The State commission, relying of expert opinion of one Dr. M. D. Gupta who performed the PM of the patient’s dead body, came to the conclusion that there was medical negligence on part of Doctors and allowed the compliant with Rs.20 lakhs compensation with interest and hence this Appeal.
In the meantime, Dr. Sharad Gogte was acquitted was acquitted from the offence under Section 304(A) of the IPC.
Held by the Hon. National Commission :
1. The Commission after going through the record and arguments, allowed the Appeal of the Doctor and Hospital.
2. The Commission framed two issues , whether the death was Cardiac Tamponade or AFE and secondly whether there was deficiency / failure to treat the medical emergency to hold the Opposite Parties liable for medical negligence.
3. The Complainant presented expert testimony that the patient died due to Cardiac Tamponade and Pulmonary embolism, whereas the Opposite Parties presented expert testimony of Dr. Harish M. Pathak that death was from an amniotic fluid embolism (“AFE”), an unpredictable “obstetrical catastrophe” befalling a pregnant woman.
4. Dr. Harish M. Pathak, the Prof. & Head of Dept. of Forensic Medicine & Toxicology at Seth GS Medical College and KEM Hospital, Mumbai, filed an affidavit dated 5.8.2015 wherein he cotnended that "Dr. M. D. Gupta has not done residency post in Obstetrics and Gynaecology. He does not possess post-graduate degree or diploma in Obstetrics and Gynaecology. From his affidavit it is clear that he has merely studied the said subjects but has no practical experience in the said field. Considering the said position the observations made by him in his note as well as affidavit like “Wilful Gross Negligence” in managing a Labour Patient who developed rare and almost invariably fatal complication of labour by a senior and experienced Obstetrician like Dr.

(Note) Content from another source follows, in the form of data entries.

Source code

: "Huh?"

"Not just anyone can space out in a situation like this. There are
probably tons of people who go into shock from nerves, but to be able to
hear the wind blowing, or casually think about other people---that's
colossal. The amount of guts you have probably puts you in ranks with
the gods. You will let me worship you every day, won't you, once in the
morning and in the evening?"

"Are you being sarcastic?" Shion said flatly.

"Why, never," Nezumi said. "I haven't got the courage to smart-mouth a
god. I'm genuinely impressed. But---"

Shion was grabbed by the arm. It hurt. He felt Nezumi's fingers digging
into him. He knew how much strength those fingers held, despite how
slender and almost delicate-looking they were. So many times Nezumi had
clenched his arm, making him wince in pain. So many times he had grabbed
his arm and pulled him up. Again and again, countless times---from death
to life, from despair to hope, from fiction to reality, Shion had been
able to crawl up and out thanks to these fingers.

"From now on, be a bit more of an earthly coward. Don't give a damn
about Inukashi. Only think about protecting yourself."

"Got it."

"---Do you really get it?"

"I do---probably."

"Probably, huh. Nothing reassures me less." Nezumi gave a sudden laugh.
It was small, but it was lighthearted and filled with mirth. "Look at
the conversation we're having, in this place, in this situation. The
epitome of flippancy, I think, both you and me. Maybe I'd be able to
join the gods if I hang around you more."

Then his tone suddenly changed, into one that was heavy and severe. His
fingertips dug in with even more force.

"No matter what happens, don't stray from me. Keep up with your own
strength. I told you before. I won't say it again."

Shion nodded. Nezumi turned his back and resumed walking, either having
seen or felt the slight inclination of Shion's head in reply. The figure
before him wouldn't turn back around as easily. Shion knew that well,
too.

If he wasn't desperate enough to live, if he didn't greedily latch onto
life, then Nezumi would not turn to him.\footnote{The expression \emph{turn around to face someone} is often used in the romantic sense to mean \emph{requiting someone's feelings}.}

Gogate."
5. As there were contrary medical opinions, the Commission sought another opinion from the expert Medical Board from AIIMS. The relevant paragraphs of the said opinion from AIIMS dated 02.02.2017 are reproduced as below:
“The Histopathological report provided to the medical Board was examined and was found to be inconclusive as the tissues showed autolysis. However, the gross findings are compatible with Pulmonary edema.

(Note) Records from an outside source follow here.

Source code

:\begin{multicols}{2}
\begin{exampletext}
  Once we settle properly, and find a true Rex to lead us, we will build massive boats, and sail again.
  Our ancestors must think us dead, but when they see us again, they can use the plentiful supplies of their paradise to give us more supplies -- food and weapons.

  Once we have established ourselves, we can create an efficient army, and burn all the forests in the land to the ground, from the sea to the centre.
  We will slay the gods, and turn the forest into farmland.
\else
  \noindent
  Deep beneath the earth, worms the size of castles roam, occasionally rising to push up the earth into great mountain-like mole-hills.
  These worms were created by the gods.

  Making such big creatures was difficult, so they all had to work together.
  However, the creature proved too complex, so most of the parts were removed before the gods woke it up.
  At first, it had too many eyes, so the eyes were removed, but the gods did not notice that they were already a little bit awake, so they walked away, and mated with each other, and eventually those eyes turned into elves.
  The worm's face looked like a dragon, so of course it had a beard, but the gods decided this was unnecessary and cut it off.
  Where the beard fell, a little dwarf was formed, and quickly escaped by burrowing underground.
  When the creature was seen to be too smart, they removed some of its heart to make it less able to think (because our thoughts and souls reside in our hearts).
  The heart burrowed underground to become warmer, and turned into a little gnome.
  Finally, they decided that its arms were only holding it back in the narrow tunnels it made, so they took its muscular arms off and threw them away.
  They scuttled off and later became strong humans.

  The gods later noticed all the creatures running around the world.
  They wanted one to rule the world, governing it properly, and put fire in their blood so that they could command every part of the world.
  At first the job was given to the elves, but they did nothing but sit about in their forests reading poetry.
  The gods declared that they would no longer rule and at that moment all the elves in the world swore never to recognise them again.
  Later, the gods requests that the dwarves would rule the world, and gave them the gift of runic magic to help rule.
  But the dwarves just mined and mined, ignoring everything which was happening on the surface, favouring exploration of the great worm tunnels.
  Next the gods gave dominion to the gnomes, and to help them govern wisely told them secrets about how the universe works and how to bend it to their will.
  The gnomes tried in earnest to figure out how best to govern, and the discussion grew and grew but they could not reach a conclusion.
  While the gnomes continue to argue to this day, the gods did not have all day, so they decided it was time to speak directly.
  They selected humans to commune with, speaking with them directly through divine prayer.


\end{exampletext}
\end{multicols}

The Medical Board is of the opinion that Cardiac Tamponade stated as the cause of death by the Autopsy Surgeon was infact misinterpretation of cardiac resuscitation.
The cause of death could be asphyxia due to seizures. Seizures in peripartum period can lead to sudden death and can have multiple causes such as electrolyte imbalance, Amniotic Fluid Embolism, Epilepsy, pregnancy Induced Hypertension etc. and may not be predictable. There is no evidence of wilful negligence as stated by the autopsy surgeon.”
6. It was held that On careful perusal of PM findings, we note that Dr. M. D. Gupta mentioned weight of lungs, left lung 300 gms and right lung 500 gm and cut surface showed edematus fluid oozing out. As per the standard Forensic Medicine text book, the weight of lung was normal. If there is pulmonary oedema, the weight should be still on higher side. Moreover, he described findings of heart as puncture marks of needle on the heart and blood infiltration in the pericardial wall, approximately 150 ml of clotted blood. In our view, it was resuscitation artefact but not a Cardiac Tamponade. It is known that administration of intra-cardiac Adrenaline injection during CPR, will not cause such collection of blood (about 150 ml)[1]. Moreover, the patient had no history of hypertension or any cardiac disease or uraemia which may cause cardiac tamponade. Dr. M. D. Gupta gave the cause of death as “respiratory failure due to pulmonary edema was cardiac tamponade’’.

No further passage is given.